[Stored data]
☆ ☆ ☆ ☆ ☆
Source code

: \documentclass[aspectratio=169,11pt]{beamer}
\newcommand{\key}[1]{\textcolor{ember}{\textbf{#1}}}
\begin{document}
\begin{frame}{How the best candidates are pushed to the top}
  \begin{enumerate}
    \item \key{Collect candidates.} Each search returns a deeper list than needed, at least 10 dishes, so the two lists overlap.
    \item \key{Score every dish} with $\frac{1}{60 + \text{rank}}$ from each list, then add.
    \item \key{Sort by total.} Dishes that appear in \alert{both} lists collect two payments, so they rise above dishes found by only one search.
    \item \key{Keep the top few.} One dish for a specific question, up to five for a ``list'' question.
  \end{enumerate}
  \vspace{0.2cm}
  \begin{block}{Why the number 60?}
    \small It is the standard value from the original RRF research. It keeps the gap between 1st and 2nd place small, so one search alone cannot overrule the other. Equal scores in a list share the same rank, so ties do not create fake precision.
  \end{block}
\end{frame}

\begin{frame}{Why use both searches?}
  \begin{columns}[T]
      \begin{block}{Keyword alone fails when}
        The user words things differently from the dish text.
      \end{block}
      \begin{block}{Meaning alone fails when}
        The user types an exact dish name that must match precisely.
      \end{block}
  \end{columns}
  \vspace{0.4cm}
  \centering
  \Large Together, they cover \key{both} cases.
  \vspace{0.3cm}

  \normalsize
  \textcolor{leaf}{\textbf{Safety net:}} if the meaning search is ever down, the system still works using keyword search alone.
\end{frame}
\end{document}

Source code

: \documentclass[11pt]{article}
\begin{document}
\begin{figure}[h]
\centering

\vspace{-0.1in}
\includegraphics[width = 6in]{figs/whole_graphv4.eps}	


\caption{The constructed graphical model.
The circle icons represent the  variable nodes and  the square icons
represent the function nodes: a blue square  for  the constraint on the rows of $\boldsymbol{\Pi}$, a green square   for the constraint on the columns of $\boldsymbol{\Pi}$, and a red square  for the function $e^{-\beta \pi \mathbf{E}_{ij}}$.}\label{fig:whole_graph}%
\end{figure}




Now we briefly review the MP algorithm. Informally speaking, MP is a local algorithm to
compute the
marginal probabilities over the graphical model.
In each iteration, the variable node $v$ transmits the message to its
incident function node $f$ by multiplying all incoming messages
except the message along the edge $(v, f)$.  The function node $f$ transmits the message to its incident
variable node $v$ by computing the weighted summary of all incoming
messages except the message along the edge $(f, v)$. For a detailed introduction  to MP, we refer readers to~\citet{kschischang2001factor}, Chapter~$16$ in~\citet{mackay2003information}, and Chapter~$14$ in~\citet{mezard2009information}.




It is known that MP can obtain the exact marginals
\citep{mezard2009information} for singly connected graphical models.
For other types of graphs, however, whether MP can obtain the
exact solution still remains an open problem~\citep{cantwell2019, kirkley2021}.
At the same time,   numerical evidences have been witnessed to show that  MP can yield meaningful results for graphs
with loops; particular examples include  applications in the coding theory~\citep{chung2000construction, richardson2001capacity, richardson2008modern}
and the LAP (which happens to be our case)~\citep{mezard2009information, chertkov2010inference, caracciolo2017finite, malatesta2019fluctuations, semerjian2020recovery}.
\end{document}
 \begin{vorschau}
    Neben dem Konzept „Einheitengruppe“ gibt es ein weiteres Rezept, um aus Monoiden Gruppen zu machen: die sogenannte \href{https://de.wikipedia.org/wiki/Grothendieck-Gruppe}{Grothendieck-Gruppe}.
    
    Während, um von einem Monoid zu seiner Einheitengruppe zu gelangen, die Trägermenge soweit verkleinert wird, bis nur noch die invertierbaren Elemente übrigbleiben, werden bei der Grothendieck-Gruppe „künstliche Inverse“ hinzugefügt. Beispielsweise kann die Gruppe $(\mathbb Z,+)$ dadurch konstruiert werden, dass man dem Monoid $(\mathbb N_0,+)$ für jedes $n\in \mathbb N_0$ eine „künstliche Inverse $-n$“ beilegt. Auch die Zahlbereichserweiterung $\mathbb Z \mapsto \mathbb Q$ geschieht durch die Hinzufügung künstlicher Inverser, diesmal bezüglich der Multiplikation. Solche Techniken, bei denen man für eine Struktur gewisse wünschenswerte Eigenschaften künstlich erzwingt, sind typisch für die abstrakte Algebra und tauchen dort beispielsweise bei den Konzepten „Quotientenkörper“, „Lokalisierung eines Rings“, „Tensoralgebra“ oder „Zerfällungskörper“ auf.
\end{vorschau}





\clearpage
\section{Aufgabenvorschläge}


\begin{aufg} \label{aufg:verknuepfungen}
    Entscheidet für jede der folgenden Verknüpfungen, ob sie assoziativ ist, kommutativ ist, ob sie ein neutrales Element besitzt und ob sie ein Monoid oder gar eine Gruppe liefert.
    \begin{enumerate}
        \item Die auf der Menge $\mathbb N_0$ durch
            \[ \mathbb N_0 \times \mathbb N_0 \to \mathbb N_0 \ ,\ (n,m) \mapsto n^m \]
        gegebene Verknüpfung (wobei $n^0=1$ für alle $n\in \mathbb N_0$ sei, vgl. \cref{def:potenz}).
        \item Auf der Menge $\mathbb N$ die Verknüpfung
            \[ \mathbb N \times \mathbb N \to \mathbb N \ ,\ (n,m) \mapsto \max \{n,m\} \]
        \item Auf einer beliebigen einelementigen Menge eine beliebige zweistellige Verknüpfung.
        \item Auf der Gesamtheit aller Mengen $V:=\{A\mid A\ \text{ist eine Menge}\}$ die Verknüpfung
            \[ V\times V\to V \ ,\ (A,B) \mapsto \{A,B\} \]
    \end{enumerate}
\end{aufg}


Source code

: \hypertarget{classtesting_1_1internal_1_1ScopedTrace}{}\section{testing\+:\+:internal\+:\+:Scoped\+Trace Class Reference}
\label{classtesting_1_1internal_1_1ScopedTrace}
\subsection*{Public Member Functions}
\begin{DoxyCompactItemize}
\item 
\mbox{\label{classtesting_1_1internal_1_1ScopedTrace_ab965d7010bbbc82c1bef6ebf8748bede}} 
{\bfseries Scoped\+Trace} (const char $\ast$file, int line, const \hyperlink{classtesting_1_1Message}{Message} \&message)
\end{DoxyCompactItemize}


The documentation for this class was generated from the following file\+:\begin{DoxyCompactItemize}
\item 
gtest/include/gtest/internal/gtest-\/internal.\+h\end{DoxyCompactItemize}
☆ ☆ ☆ ☆ ☆
## EXERCISE PROMPT
All the records, from the first line to the last: repeat them exactly.

## COMPLETED EXERCISE
Source code

: \documentclass[aspectratio=169,11pt]{beamer}
\newcommand{\key}[1]{\textcolor{ember}{\textbf{#1}}}
\begin{document}
\begin{frame}{How the best candidates are pushed to the top}
  \begin{enumerate}
    \item \key{Collect candidates.} Each search returns a deeper list than needed, at least 10 dishes, so the two lists overlap.
    \item \key{Score every dish} with $\frac{1}{60 + \text{rank}}$ from each list, then add.
    \item \key{Sort by total.} Dishes that appear in \alert{both} lists collect two payments, so they rise above dishes found by only one search.
    \item \key{Keep the top few.} One dish for a specific question, up to five for a ``list'' question.
  \end{enumerate}
  \vspace{0.2cm}
  \begin{block}{Why the number 60?}
    \small It is the standard value from the original RRF research. It keeps the gap between 1st and 2nd place small, so one search alone cannot overrule the other. Equal scores in a list share the same rank, so ties do not create fake precision.
  \end{block}
\end{frame}

\begin{frame}{Why use both searches?}
  \begin{columns}[T]
      \begin{block}{Keyword alone fails when}
        The user words things differently from the dish text.
      \end{block}
      \begin{block}{Meaning alone fails when}
        The user types an exact dish name that must match precisely.
      \end{block}
  \end{columns}
  \vspace{0.4cm}
  \centering
  \Large Together, they cover \key{both} cases.
  \vspace{0.3cm}

  \normalsize
  \textcolor{leaf}{\textbf{Safety net:}} if the meaning search is ever down, the system still works using keyword search alone.
\end{frame}
\end{document}

Source code

: \documentclass[11pt]{article}
\begin{document}
\begin{figure}[h]
\centering

\vspace{-0.1in}
\includegraphics[width = 6in]{figs/whole_graphv4.eps}	


\caption{The constructed graphical model.
The circle icons represent the  variable nodes and  the square icons
represent the function nodes: a blue square  for  the constraint on the rows of $\boldsymbol{\Pi}$, a green square   for the constraint on the columns of $\boldsymbol{\Pi}$, and a red square  for the function $e^{-\beta \pi \mathbf{E}_{ij}}$.}\label{fig:whole_graph}%
\end{figure}




Now we briefly review the MP algorithm. Informally speaking, MP is a local algorithm to
compute the
marginal probabilities over the graphical model.
In each iteration, the variable node $v$ transmits the message to its
incident function node $f$ by multiplying all incoming messages
except the message along the edge $(v, f)$.  The function node $f$ transmits the message to its incident
variable node $v$ by computing the weighted summary of all incoming
messages except the message along the edge $(f, v)$. For a detailed introduction  to MP, we refer readers to~\citet{kschischang2001factor}, Chapter~$16$ in~\citet{mackay2003information}, and Chapter~$14$ in~\citet{mezard2009information}.




It is known that MP can obtain the exact marginals
\citep{mezard2009information} for singly connected graphical models.
For other types of graphs, however, whether MP can obtain the
exact solution still remains an open problem~\citep{cantwell2019, kirkley2021}.
At the same time,   numerical evidences have been witnessed to show that  MP can yield meaningful results for graphs
with loops; particular examples include  applications in the coding theory~\citep{chung2000construction, richardson2001capacity, richardson2008modern}
and the LAP (which happens to be our case)~\citep{mezard2009information, chertkov2010inference, caracciolo2017finite, malatesta2019fluctuations, semerjian2020recovery}.
\end{document}
 \begin{vorschau}
    Neben dem Konzept „Einheitengruppe“ gibt es ein weiteres Rezept, um aus Monoiden Gruppen zu machen: die sogenannte \href{https://de.wikipedia.org/wiki/Grothendieck-Gruppe}{Grothendieck-Gruppe}.
    
    Während, um von einem Monoid zu seiner Einheitengruppe zu gelangen, die Trägermenge soweit verkleinert wird, bis nur noch die invertierbaren Elemente übrigbleiben, werden bei der Grothendieck-Gruppe „künstliche Inverse“ hinzugefügt. Beispielsweise kann die Gruppe $(\mathbb Z,+)$ dadurch konstruiert werden, dass man dem Monoid $(\mathbb N_0,+)$ für jedes $n\in \mathbb N_0$ eine „künstliche Inverse $-n$“ beilegt. Auch die Zahlbereichserweiterung $\mathbb Z \mapsto \mathbb Q$ geschieht durch die Hinzufügung künstlicher Inverser, diesmal bezüglich der Multiplikation. Solche Techniken, bei denen man für eine Struktur gewisse wünschenswerte Eigenschaften künstlich erzwingt, sind typisch für die abstrakte Algebra und tauchen dort beispielsweise bei den Konzepten „Quotientenkörper“, „Lokalisierung eines Rings“, „Tensoralgebra“ oder „Zerfällungskörper“ auf.
\end{vorschau}





\clearpage
\section{Aufgabenvorschläge}


\begin{aufg} \label{aufg:verknuepfungen}
    Entscheidet für jede der folgenden Verknüpfungen, ob sie assoziativ ist, kommutativ ist, ob sie ein neutrales Element besitzt und ob sie ein Monoid oder gar eine Gruppe liefert.
    \begin{enumerate}
        \item Die auf der Menge $\mathbb N_0$ durch
            \[ \mathbb N_0 \times \mathbb N_0 \to \mathbb N_0 \ ,\ (n,m) \mapsto n^m \]
        gegebene Verknüpfung (wobei $n^0=1$ für alle $n\in \mathbb N_0$ sei, vgl. \cref{def:potenz}).
        \item Auf der Menge $\mathbb N$ die Verknüpfung
            \[ \mathbb N \times \mathbb N \to \mathbb N \ ,\ (n,m) \mapsto \max \{n,m\} \]
        \item Auf einer beliebigen einelementigen Menge eine beliebige zweistellige Verknüpfung.
        \item Auf der Gesamtheit aller Mengen $V:=\{A\mid A\ \text{ist eine Menge}\}$ die Verknüpfung
            \[ V\times V\to V \ ,\ (A,B) \mapsto \{A,B\} \]
    \end{enumerate}
\end{aufg}


Source code

: \hypertarget{classtesting_1_1internal_1_1ScopedTrace}{}\section{testing\+:\+:internal\+:\+:Scoped\+Trace Class Reference}
\label{classtesting_1_1internal_1_1ScopedTrace}
\subsection*{Public Member Functions}
\begin{DoxyCompactItemize}
\item 
\mbox{\label{classtesting_1_1internal_1_1ScopedTrace_ab965d7010bbbc82c1bef6ebf8748bede}} 
{\bfseries Scoped\+Trace} (const char $\ast$file, int line, const \hyperlink{classtesting_1_1Message}{Message} \&message)
\end{DoxyCompactItemize}


The documentation for this class was generated from the following file\+:\begin{DoxyCompactItemize}
\item 
gtest/include/gtest/internal/gtest-\/internal.\+h\end{DoxyCompactItemize}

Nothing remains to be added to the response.